Four European countries Germany, Norway, Sweden, and Switzerland on 30 November 2015 launched the Transformative Carbon Asset Facility (TCAF) to boost large scale climate action in developing countries in Paris. The World Bank Group worked with these countries to develop the initiative.
This 500 million US dollars initiative will help find new ways to create incentives aimed at large scale cuts in greenhouse gas emissions in developing countries to combat climate change.
Highlights of Transformative Carbon Asset Facility
• It will help developing countries implement their plans to cut emissions by working with them to create new classes of carbon assets associated with reduced greenhouse gas emission reductions.
• It will measure and pay for emission cuts in large scale programs in areas like renewable energy, transport, energy efficiency, solid waste management and low carbon cities.
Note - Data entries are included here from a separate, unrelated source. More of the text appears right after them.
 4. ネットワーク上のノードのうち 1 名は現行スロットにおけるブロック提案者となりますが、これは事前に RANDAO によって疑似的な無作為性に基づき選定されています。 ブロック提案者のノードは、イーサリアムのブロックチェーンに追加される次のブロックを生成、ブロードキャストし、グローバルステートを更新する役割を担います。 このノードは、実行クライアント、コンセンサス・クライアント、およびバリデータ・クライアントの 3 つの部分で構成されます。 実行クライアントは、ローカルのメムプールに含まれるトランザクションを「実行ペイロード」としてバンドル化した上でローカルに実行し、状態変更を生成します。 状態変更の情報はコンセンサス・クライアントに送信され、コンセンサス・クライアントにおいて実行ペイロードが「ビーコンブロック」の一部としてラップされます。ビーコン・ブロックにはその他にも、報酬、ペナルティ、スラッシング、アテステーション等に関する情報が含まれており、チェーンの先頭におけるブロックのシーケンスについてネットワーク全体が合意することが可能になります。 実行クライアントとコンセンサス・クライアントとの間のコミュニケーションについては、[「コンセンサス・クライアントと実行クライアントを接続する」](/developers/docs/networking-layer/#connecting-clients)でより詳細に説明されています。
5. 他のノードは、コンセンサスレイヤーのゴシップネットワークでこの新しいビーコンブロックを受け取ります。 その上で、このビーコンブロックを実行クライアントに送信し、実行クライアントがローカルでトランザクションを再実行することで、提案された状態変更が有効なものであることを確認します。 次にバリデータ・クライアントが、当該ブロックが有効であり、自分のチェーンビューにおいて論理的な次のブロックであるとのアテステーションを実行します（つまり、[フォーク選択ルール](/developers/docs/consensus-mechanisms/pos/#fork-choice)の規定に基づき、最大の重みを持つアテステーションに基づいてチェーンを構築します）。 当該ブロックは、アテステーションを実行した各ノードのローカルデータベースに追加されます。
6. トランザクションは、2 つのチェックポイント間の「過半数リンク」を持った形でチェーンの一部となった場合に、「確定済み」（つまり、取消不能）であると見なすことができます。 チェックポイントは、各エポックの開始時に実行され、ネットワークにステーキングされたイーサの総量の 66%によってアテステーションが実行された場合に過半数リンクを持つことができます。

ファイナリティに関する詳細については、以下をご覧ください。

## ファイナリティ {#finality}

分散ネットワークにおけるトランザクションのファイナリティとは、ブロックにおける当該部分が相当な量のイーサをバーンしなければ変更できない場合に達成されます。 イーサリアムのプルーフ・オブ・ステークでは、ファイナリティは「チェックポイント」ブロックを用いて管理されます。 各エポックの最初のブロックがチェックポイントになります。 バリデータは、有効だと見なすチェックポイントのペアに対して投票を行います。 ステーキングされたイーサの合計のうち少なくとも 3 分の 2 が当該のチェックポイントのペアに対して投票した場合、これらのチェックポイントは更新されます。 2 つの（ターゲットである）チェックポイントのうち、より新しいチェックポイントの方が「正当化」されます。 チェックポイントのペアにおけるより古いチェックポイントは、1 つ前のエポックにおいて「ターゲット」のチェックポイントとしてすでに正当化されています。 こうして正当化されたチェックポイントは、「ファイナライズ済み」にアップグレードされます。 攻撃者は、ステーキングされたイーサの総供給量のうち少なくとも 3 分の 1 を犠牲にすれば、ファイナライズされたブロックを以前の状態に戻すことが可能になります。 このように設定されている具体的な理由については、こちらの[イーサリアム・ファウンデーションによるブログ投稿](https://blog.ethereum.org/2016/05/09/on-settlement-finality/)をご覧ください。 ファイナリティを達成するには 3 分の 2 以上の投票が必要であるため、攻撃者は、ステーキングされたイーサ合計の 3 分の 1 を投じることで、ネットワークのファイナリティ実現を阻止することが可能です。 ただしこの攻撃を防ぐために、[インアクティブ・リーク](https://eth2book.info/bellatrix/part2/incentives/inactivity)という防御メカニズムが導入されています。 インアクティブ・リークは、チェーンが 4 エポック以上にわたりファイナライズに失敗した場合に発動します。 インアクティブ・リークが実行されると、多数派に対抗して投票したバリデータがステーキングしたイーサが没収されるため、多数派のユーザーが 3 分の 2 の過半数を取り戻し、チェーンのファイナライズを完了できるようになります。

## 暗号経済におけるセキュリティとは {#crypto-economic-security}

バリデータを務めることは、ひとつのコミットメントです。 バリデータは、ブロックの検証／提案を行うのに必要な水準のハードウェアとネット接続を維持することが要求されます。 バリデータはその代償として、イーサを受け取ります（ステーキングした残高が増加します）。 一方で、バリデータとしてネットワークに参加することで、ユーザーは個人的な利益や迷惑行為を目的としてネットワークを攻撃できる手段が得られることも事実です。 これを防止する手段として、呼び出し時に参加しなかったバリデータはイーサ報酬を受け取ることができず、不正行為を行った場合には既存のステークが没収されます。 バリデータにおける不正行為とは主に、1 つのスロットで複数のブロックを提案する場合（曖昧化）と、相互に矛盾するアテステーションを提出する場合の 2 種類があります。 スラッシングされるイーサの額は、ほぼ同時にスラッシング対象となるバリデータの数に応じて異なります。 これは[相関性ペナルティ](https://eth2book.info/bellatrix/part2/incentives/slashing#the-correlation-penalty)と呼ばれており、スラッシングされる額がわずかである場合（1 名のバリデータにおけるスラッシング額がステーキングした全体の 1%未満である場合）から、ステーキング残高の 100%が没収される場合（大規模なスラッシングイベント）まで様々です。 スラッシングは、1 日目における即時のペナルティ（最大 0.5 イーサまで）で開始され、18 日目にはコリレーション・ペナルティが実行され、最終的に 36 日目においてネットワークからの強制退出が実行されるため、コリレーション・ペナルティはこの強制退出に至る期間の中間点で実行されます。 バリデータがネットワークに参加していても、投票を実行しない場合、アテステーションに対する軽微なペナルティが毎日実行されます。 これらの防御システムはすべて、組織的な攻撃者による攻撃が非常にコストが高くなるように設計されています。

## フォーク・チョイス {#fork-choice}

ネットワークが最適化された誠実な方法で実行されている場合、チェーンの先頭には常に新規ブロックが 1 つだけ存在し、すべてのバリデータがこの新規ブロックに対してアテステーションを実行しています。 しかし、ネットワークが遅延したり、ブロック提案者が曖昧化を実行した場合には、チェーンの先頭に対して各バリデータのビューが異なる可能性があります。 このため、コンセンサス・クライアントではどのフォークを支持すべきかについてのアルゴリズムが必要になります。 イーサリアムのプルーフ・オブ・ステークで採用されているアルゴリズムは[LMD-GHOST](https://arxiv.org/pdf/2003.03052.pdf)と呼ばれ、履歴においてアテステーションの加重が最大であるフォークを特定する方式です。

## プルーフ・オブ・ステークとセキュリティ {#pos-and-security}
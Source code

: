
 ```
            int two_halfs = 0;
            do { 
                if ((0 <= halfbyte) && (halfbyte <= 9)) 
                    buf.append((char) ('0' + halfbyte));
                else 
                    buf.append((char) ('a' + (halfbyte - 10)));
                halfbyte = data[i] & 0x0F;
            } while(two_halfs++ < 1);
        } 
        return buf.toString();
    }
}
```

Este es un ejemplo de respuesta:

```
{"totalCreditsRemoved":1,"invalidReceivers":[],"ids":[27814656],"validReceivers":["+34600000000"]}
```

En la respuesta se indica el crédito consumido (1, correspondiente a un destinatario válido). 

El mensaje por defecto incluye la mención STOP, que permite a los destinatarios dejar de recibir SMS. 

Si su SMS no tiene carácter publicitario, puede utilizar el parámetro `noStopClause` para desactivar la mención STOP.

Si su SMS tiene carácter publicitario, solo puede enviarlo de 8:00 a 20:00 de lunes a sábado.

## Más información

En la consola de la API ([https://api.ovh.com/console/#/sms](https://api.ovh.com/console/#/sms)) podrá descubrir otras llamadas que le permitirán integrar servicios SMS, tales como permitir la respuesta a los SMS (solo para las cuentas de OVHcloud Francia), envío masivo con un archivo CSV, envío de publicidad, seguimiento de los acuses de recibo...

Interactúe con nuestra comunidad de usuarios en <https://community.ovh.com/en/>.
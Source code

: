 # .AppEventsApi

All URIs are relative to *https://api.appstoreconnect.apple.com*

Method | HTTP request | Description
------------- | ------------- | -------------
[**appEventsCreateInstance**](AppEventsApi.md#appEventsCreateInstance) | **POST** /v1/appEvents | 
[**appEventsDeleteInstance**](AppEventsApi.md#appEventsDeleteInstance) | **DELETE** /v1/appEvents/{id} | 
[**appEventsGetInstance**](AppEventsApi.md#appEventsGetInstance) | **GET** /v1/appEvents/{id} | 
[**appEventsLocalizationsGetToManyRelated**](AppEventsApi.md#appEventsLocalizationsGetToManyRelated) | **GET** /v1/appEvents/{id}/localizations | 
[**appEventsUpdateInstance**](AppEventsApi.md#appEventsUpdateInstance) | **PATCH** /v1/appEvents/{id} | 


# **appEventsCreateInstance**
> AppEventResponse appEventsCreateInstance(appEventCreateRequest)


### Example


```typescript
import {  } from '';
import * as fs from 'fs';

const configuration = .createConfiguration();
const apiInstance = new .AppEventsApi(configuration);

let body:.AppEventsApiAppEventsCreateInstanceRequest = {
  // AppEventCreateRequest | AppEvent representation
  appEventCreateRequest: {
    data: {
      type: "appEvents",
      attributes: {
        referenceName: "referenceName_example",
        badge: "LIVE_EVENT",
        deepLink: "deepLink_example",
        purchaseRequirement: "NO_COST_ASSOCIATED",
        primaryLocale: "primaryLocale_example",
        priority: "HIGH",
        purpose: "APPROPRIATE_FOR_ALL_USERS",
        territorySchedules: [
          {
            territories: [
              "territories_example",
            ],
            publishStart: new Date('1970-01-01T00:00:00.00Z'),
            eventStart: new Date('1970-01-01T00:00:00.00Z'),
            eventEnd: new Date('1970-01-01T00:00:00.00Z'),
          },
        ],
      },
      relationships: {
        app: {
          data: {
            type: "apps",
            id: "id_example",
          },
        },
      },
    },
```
• It could also make payments for emission reductions to countries that remove fossil fuel subsidies or embark on other reforms like simplifying regulations for renewable energy.
• It will work alongside a range of global initiatives and national climate plans to help both developed and developing countries achieve their mitigation goals.
• It will also pay for carbon assets with high environmental integrity and a strong likelihood to comply with future international rules and will share its learning with the international community.
• This new initiative is planned to start operations in 2016 with an initial expected commitment of more than 250 million US dollars from contributing countries.
• The facility will remain open for additional contributions until a target of 500 million US dollars is reached.
• It is expected that the new facility’s support will be provided alongside 2 billion US dollars of investment and policy-related lending by the World Bank Group and other sources.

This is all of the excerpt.